Costa Rica is well known for its incredible biodiversity, wide protected areas, and tropical weather. It is home to lush jungles, active volcanoes, raging rivers, breathtaking waterfalls, and thriving cities. Costa Rica contains a total of 28 national parks, three of which are UNESCO World Heritage Sites. To preserve the country's lush nature and rich animal population, around 28 percent of the land in Costa Rica is designated as a park or reserve.
The sheer abundance of outdoor retreats and destinations is both alluring to adventurers, and overwhelming to plan. That's why we've compiled a list of the top 10 parks to visit in Costa Rica!
Carara National Park
Carara is famous for being the home of one of Costa Rica's most recognizable bird species, the scarlet macaw. While seeing this tropical beauty is a rare occurrence in most of the country, macaw sightings are almost certain at Carara National Park. There are also over 400 different bird species flying around the canopy.
The Tarcoles River Crocodile Bridge is another renowned site within the area. Travelers are astounded by the size – some reaching 16 feet long – and a number of wild crocodiles in their natural habitat.
There are four primary hiking trails in Carara National Park, the Universal Access, Quebrada Bonita, Araceas and Meandrica. The trails are well kept, with numerous platforms and bridges, as well as access to rest areas. They're all quite flat and easy to hike, making this a great park for those who are new to hiking or want to budget time to “stop and smell the roses.”
Cahuita National Park
This little yet gorgeous park - only 10 square kilometers in size – is one of Costa Rica's most popular national parks.
Cahuita has a variety of ecosystems but is best known for its stunning beaches and crystal blue waters. Wandering along its sandy coastlines is like stepping into the wild, as the rainforest spills onto the beach, undisturbed and untamed, while iguanas bask in the sun and monkeys flit around the forest canopy.
There are several wonderful coral reefs just offshore for you to explore, and the vibrant underwater colors bursting up make for an amazing snorkeling experience.
Irazu Volcano National Park
Named after the volcano that dominates the park, reaching 3,432 meters above sea level, this park is known for its five craters and breathtaking views. The volcano is still active but has not erupted since 1994. The park's primary features are the Crater Principal and the Diego de la Haya Crater, which has a green lagoon in the center. Its summit provides breathtaking panoramic views, and above the clouds, pristine blue skies stretch for as far as you can see.
The views are spectacular on a clear day, with the Pacific Ocean on one side and the Caribbean Sea on the other. Wandering about its lunar terrain gives you the impression that you are on another planet, and the unique green lake tucked in its crater further adds to that impression.

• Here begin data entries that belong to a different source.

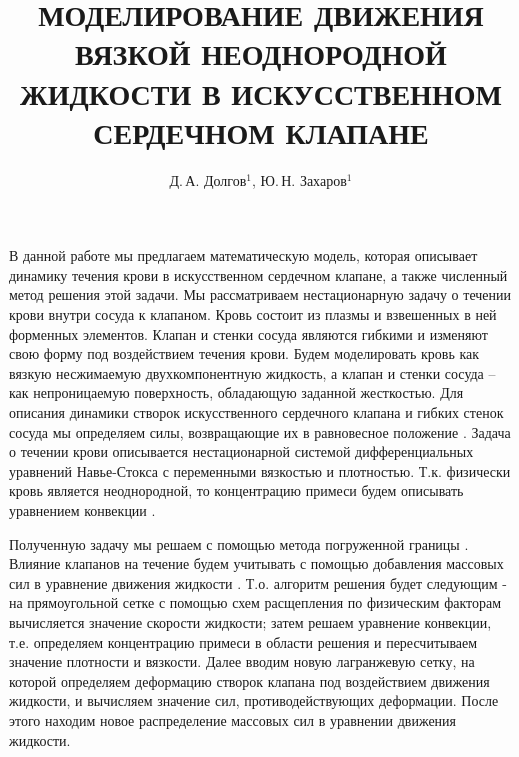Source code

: \documentclass[12pt,a4paper,twoside]{article}
\begin{document}
\title{МОДЕЛИРОВАНИЕ ДВИЖЕНИЯ ВЯЗКОЙ НЕОДНОРОДНОЙ ЖИДКОСТИ В ИСКУССТВЕННОМ СЕРДЕЧНОМ КЛАПАНЕ}

\author{Д.\,А. Долгов$^1$, Ю.\,Н. Захаров$^1$}



 



В данной работе мы предлагаем математическую модель, которая описывает динамику течения крови в искусственном сердечном клапане, а также численный метод решения этой задачи. 
Мы рассматриваем нестационарную задачу о течении крови внутри сосуда к клапаном. Кровь состоит из плазмы и взвешенных в ней форменных элементов. Клапан и стенки сосуда являются гибкими и изменяют свою форму под воздействием течения крови. Будем моделировать кровь как вязкую несжимаемую двухкомпонентную жидкость, а клапан и стенки сосуда – как непроницаемую поверхность, обладающую заданной жесткостью. Для описания динамики створок искусственного сердечного клапана и гибких стенок сосуда мы определяем силы, возвращающие их в равновесное положение \cite{Griffith:Article}. Задача о течении крови описывается нестационарной системой дифференциальных уравнений Навье-Стокса \cite{Zakharov_Milosevic:Article} с переменными вязкостью и плотностью. Т.к. физически кровь является неоднородной, то концентрацию примеси будем описывать уравнением конвекции \cite{Zakharov_Milosevic:Article}.

Полученную задачу мы решаем с помощью метода погруженной границы \cite{Griffith:Article}. Влияние клапанов на течение будем учитывать с помощью добавления массовых сил в уравнение движения жидкости \cite{Griffith:Article}. Т.о. алгоритм решения будет следующим - на прямоугольной сетке с помощью схем расщепления по физическим факторам вычисляется значение скорости жидкости; затем решаем уравнение конвекции, т.е. определяем концентрацию примеси в области решения и пересчитываем значение плотности и вязкости. Далее вводим новую лагранжевую сетку, на которой определяем деформацию створок клапана под воздействием движения жидкости, и вычисляем значение сил, противодействующих деформации. После этого находим новое распределение массовых сил в уравнении движения жидкости.
\end{document}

Piedras Blancas National Park
Piedras Blancas National Park is located in Costa Rica's southern zone, just off the Osa Peninsula. The forest is covered in lush Jurassic vegetation and is home to several rare plant and animal species. Piedras Blancas is an important wildlife corridor since it connects to Corcovado National Park and is one of the few remaining habitats for jaguars in Costa Rica. If you really want to experience Piedras Blancas National Park, stay at Playa Nicuesa Lodge. The lodge has a direct view of the park!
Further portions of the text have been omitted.